> **TRY IT**
Each line of the entries that mentions the string "available" needs to be reported.

(Stored data entries)

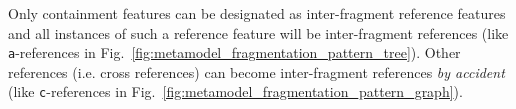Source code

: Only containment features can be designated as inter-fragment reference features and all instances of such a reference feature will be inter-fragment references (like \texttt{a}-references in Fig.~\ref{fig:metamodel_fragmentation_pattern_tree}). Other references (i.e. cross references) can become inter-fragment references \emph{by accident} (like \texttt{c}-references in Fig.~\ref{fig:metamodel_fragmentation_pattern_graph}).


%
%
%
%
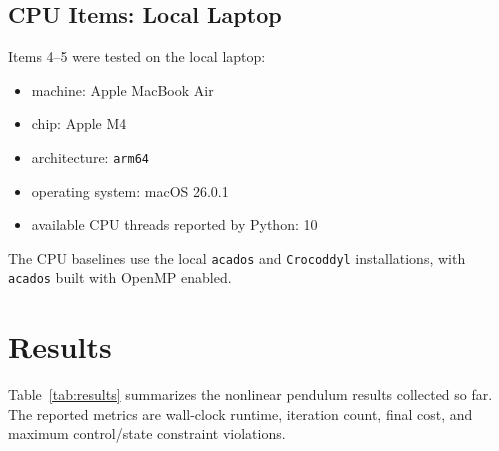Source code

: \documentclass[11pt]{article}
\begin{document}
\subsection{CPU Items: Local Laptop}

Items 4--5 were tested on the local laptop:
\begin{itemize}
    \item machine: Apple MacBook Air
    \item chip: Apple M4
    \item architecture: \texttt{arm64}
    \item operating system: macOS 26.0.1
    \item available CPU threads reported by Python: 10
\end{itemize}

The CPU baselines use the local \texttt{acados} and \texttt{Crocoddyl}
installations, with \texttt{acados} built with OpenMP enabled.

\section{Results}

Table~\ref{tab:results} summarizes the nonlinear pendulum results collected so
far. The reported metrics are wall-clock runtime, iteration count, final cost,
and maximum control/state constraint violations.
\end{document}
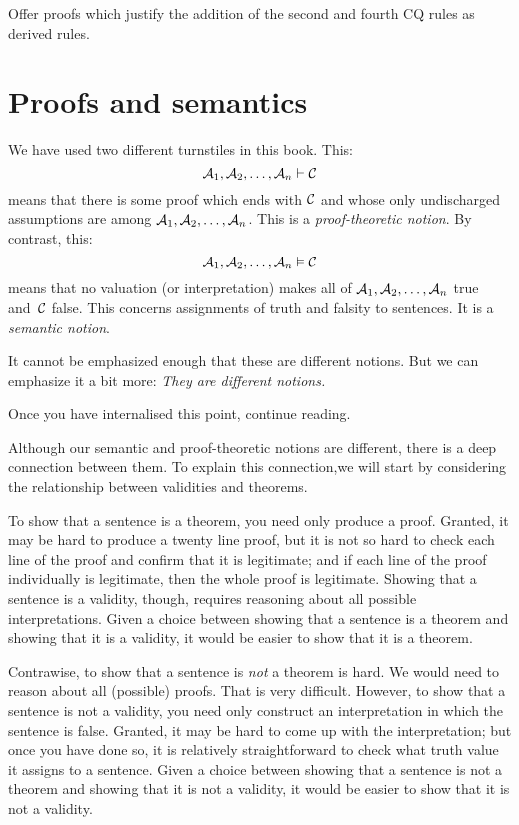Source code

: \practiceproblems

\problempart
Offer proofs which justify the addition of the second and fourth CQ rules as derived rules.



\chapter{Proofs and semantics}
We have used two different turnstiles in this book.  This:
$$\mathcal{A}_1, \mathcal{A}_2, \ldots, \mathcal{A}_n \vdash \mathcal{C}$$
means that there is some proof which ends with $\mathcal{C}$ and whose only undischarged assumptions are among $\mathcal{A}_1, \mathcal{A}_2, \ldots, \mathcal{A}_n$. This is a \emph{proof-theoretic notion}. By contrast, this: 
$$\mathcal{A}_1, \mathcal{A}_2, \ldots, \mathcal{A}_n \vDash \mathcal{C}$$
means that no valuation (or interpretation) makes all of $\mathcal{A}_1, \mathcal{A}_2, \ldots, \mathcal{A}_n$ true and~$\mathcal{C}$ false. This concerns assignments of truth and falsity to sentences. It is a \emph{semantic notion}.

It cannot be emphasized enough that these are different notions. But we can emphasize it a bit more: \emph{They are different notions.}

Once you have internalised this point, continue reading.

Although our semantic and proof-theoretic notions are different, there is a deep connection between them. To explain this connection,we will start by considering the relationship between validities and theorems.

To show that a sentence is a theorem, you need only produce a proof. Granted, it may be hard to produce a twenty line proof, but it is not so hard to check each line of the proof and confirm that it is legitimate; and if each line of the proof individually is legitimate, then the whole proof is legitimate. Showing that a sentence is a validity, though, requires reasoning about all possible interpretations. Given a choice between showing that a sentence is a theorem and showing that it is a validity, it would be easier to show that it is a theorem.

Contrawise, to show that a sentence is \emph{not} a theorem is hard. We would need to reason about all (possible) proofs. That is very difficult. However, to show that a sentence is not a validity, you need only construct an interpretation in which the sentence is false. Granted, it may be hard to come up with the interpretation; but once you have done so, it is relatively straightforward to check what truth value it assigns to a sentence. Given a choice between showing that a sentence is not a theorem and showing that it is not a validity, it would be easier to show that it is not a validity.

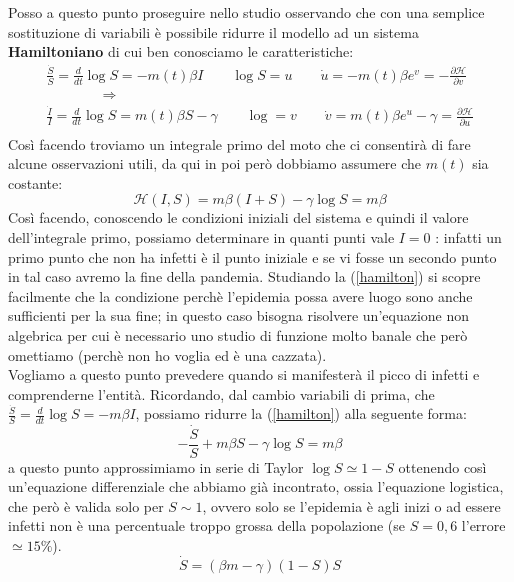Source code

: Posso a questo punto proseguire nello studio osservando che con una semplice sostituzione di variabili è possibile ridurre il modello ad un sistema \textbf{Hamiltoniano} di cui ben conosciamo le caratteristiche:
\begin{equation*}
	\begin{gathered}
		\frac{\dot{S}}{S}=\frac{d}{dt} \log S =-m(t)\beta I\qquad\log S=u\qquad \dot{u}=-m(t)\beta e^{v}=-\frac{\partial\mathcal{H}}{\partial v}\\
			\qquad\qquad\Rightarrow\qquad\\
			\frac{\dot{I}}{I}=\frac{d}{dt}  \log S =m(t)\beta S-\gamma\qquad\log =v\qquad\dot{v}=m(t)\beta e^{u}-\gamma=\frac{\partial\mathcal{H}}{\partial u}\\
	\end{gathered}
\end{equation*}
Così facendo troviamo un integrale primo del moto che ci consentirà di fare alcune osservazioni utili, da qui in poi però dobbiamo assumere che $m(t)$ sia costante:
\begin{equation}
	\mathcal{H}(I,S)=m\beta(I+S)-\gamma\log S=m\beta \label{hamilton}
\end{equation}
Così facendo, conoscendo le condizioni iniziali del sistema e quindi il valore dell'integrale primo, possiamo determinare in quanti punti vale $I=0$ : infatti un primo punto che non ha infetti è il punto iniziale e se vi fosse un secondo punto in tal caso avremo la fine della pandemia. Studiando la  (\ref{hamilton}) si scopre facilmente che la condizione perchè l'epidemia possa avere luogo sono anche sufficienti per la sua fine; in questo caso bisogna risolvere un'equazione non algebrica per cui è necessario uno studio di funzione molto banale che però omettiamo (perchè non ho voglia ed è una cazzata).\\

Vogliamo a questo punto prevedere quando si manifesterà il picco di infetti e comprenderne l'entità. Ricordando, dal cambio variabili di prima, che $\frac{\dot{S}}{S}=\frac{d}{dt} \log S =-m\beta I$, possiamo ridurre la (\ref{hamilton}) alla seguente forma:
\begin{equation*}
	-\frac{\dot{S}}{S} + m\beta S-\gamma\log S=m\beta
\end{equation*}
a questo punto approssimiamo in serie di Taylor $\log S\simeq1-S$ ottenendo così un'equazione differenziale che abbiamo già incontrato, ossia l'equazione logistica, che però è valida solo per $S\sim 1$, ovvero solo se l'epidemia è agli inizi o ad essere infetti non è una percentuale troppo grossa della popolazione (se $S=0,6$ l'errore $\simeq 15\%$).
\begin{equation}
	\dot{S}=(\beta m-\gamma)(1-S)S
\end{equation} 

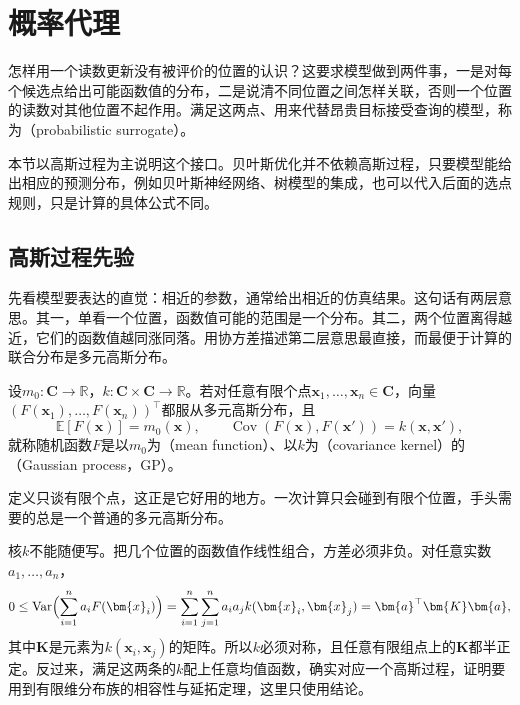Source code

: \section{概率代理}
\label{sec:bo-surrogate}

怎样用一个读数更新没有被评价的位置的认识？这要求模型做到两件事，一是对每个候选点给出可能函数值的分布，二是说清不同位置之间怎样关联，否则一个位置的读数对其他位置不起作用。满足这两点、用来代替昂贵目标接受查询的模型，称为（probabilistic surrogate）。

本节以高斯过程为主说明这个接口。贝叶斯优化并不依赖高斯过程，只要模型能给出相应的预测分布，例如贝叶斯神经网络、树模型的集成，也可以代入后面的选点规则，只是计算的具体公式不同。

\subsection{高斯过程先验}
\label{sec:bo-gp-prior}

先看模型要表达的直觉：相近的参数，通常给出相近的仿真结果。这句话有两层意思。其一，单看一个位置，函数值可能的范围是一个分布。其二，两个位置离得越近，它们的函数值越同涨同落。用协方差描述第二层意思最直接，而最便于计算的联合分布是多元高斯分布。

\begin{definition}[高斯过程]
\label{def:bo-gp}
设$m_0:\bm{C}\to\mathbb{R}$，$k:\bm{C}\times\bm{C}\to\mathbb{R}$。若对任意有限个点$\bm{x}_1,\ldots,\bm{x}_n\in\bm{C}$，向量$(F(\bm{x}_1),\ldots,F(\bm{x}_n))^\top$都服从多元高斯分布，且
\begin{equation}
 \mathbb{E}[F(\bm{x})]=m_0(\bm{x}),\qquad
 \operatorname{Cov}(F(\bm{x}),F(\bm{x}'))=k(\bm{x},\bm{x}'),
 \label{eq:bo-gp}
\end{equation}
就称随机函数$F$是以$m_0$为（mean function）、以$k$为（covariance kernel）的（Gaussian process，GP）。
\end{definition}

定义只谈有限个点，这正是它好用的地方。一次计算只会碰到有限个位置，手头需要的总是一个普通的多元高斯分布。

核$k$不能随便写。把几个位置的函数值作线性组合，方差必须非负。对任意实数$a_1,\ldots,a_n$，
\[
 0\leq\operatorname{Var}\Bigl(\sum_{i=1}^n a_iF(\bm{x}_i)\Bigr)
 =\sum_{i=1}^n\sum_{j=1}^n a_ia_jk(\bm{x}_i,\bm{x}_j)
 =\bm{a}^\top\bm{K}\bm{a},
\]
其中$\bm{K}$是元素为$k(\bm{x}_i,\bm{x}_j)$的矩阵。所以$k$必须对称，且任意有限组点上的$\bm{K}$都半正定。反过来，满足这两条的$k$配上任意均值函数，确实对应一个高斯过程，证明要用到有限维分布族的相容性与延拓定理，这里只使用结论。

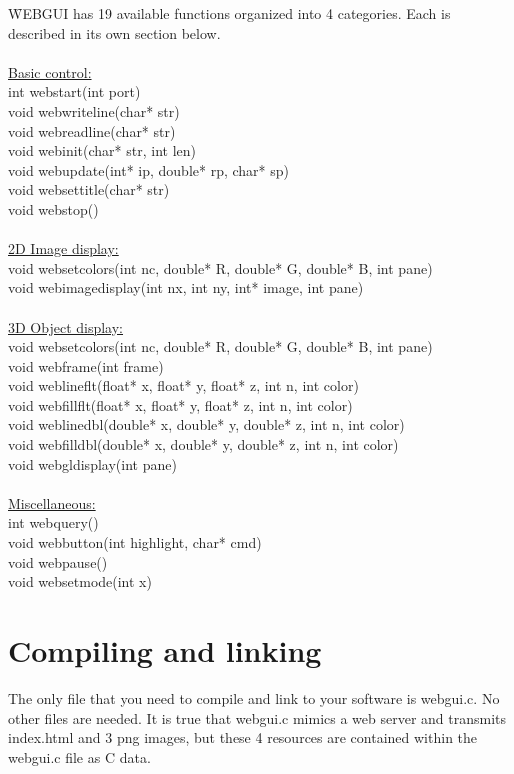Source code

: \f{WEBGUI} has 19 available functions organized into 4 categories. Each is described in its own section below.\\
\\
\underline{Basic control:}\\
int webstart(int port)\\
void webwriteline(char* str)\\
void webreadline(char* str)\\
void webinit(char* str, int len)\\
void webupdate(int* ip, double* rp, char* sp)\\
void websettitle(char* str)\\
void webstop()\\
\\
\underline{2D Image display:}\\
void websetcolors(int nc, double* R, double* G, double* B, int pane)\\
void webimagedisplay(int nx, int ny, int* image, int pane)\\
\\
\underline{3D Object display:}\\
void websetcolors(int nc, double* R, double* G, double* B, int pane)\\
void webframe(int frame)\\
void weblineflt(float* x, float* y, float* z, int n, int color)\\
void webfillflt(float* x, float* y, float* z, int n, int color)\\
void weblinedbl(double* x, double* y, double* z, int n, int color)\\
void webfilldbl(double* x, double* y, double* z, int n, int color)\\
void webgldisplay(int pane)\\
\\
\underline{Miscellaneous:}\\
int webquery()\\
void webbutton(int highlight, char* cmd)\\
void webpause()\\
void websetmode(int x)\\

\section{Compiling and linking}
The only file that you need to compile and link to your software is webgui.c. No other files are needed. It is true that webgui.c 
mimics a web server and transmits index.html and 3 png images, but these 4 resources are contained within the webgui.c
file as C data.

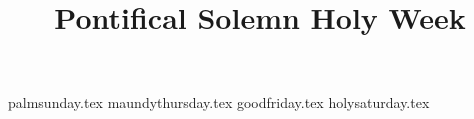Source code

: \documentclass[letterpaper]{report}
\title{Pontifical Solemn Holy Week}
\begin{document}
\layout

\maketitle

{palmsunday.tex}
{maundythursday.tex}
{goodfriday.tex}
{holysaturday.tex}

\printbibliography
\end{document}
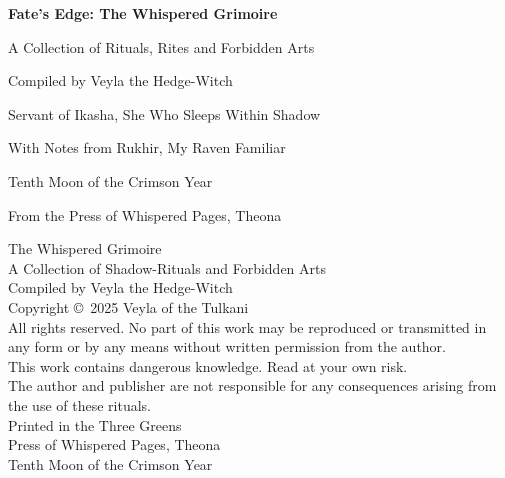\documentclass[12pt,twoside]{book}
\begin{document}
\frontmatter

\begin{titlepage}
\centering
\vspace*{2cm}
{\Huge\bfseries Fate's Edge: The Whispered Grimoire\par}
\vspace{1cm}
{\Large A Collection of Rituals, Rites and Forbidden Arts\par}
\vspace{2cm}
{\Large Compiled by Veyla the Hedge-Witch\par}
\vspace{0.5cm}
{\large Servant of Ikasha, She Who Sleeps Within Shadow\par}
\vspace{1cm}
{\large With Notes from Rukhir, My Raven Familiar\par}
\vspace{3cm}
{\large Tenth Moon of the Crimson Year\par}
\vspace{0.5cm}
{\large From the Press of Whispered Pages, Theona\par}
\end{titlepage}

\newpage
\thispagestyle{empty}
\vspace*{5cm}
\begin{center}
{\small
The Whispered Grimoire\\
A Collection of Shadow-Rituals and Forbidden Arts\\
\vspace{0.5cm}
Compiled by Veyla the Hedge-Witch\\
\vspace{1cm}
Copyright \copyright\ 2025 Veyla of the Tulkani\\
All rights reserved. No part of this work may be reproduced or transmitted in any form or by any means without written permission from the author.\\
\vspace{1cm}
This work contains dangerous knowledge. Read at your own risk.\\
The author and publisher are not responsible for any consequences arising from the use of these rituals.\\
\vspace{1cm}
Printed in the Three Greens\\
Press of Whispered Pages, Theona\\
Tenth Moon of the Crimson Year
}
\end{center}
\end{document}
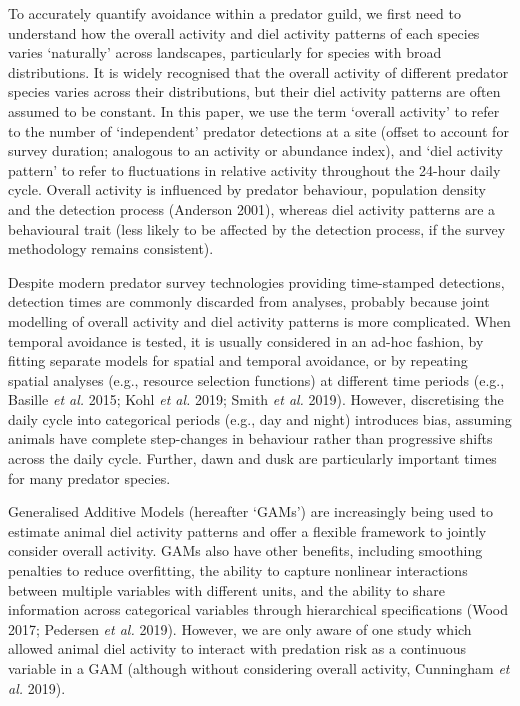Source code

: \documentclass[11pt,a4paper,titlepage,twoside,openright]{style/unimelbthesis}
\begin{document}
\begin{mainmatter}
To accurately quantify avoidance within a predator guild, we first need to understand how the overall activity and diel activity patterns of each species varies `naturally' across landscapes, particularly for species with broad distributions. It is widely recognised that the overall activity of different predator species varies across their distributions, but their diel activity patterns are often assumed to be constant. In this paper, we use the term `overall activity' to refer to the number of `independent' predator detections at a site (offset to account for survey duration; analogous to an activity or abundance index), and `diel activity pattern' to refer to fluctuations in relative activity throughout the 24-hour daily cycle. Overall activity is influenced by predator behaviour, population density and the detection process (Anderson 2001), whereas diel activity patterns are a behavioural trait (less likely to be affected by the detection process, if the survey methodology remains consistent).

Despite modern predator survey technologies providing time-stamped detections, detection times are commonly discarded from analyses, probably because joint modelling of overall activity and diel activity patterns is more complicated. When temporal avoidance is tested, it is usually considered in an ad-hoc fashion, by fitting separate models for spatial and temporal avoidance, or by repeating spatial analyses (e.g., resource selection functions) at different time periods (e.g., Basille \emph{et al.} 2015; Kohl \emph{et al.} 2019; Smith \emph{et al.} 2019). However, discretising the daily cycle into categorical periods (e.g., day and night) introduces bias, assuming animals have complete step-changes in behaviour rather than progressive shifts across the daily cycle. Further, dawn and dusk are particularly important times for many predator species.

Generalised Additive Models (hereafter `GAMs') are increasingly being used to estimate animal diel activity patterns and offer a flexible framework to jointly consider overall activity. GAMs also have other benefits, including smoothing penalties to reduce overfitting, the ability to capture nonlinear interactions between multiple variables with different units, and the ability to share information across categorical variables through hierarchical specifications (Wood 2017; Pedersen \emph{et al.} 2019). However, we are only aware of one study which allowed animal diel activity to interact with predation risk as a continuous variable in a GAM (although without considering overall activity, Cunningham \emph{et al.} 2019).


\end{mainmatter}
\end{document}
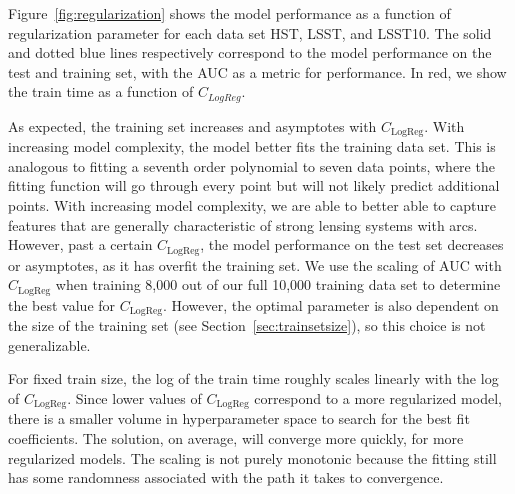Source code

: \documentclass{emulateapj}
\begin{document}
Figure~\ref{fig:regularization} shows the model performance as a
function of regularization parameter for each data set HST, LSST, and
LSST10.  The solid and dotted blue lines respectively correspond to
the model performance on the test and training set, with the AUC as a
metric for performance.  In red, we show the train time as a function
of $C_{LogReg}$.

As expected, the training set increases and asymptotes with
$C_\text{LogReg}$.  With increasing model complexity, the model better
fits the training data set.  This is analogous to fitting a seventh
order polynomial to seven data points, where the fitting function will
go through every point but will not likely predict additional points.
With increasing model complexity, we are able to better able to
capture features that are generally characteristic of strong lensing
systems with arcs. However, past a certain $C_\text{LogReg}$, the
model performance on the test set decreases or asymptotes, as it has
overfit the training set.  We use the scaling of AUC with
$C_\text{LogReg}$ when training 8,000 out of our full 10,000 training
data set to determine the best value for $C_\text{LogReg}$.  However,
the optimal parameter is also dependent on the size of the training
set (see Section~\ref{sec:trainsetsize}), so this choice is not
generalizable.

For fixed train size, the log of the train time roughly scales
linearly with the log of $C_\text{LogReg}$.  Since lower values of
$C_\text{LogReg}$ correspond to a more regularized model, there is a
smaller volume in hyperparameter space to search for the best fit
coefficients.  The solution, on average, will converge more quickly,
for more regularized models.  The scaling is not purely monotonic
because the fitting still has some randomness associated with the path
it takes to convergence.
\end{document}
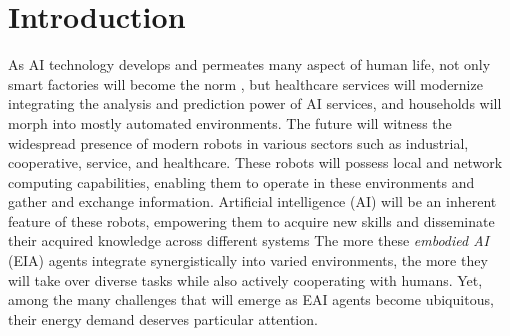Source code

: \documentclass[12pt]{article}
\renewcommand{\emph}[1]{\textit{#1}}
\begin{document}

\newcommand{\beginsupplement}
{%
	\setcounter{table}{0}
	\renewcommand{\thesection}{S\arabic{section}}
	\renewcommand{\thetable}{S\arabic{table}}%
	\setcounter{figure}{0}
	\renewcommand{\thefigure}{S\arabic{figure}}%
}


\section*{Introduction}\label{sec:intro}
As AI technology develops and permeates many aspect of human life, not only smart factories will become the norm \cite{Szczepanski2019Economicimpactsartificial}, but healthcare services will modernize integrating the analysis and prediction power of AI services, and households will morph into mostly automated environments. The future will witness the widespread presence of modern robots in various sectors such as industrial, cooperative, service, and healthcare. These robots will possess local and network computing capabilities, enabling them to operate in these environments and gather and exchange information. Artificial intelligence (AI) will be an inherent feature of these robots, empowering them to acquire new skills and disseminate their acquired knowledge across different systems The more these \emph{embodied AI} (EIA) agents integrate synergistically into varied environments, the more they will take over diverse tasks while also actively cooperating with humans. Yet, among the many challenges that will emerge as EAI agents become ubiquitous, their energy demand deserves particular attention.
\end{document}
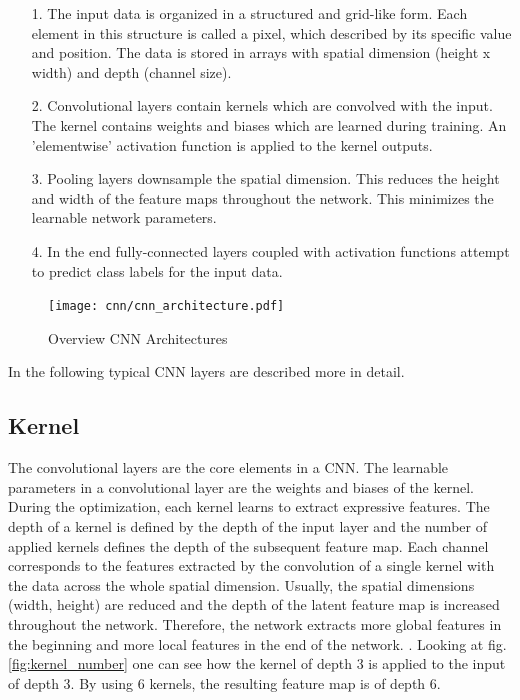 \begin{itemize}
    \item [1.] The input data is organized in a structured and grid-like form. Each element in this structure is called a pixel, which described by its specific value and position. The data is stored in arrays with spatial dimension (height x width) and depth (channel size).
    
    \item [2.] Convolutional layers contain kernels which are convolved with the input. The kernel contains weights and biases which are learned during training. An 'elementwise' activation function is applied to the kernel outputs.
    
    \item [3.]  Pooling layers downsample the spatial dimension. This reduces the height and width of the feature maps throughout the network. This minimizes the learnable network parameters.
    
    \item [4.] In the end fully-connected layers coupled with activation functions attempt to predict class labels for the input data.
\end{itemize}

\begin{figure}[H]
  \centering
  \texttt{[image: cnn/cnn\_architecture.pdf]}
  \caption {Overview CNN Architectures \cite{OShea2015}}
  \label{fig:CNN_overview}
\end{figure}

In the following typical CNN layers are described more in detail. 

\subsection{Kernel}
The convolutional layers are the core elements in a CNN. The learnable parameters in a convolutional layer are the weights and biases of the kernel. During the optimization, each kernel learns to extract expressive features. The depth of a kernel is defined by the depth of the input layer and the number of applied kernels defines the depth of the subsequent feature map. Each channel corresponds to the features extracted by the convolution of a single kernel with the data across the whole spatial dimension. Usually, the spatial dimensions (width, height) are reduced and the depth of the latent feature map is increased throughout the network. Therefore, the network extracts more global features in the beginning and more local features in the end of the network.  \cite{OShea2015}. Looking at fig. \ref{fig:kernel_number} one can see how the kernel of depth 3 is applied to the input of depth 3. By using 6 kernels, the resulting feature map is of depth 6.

> **EXERCISE RESPONSE**
    \item available CPU threads reported by Python: 10
: \f{WEBGUI} has 19 available functions organized into 4 categories. Each is described in its own section below.\\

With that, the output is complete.